Article 2, paragraph 1, of the aforementioned framework law, in fact, not only reiterates that "Regions shall regulate by law the specifically identified cases of ineligibility referred to in Article 122, first paragraph, of the Constitution,” but, in letter f), emphasizes that the "provision for the non-immediate re-eligibility upon expiry of the second consecutive term of the President of the Regional Council elected by universal and direct suffrage” must be established "based on the regional legislation adopted in the matter.”

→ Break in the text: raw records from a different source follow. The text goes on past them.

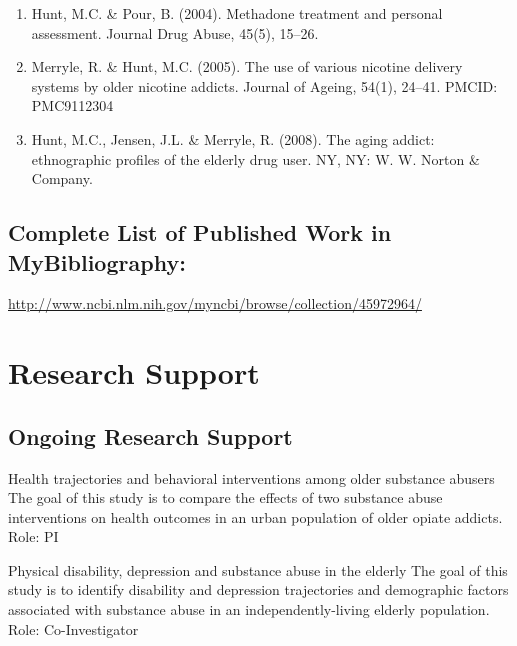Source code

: \documentclass{nihbiosketch}
\begin{document}
\begin{enumerate}
\begin{enumerate}
\item Hunt, M.C. \& Pour, B. (2004). Methadone treatment and personal
        assessment. Journal Drug Abuse, 45(5), 15--26. 

\item  Merryle, R. \& Hunt, M.C. (2005). The use of various nicotine delivery
        systems by older nicotine addicts. Journal of Ageing, 54(1), 24--41.
        PMCID: PMC9112304

\item Hunt, M.C., Jensen, J.L. \& Merryle, R. (2008). The aging addict:
        ethnographic profiles of the elderly drug user.  NY, NY: W. W. Norton
        \& Company.

\end{enumerate}

\end{enumerate}

\subsection*{Complete List of Published Work in MyBibliography:} 
\url{http://www.ncbi.nlm.nih.gov/myncbi/browse/collection/45972964/}



\section{Research Support}

\subsection*{Ongoing Research Support}

{Health trajectories and behavioral interventions among older substance abusers}
{The goal of this study is to compare the effects of two substance abuse interventions on health 
outcomes in an urban population of older opiate addicts.}
{Role: PI}

\bigskip

{Physical disability, depression and substance abuse in the elderly}
{The goal of this study is to identify disability and depression trajectories and demographic factors 
associated with substance abuse in an independently-living elderly population.}
{Role: Co-Investigator}
\end{document}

Thus, the intent of the State legislator to make the principle operational only "by effect and within the context of the implementing regional legislation” is "doubly clear,” rendering the appellant’s "discourse” on the abstract possibility that State principles may operate directly, or that the State legislator may also enact detailed rules, or whether the principle in question is sufficiently defined, unnecessary.”
This plain textual interpretation corresponds to "the history of the provision,” as evidenced by the preparatory works, "which from the outset highlighted […] the need to respect regional autonomy” regarding the limit on the number of terms for the President of the Regional Council elected by universal and direct suffrage, this being an issue concerning the form of government.
For this reason, the provision establishing the limit of two consecutive terms was formulated in the original text as a mere faculty left to the individual Regions, and for the same reason, that provision was suppressed by the Constitutional Affairs Committee of the Chamber of Deputies.
The position taken by the Government is also worth noting. In particular, in the session of the Chamber of October 7, 2003, the Undersecretary to the Presidency of the Council of Ministers expressed perplexity regarding the constitutional conformity of an amendment aimed at reintroducing the term limit suppressed in Committee, stating that it concerns the form of government directly, regardless of its classification as a case of ineligibility or non-candidacy.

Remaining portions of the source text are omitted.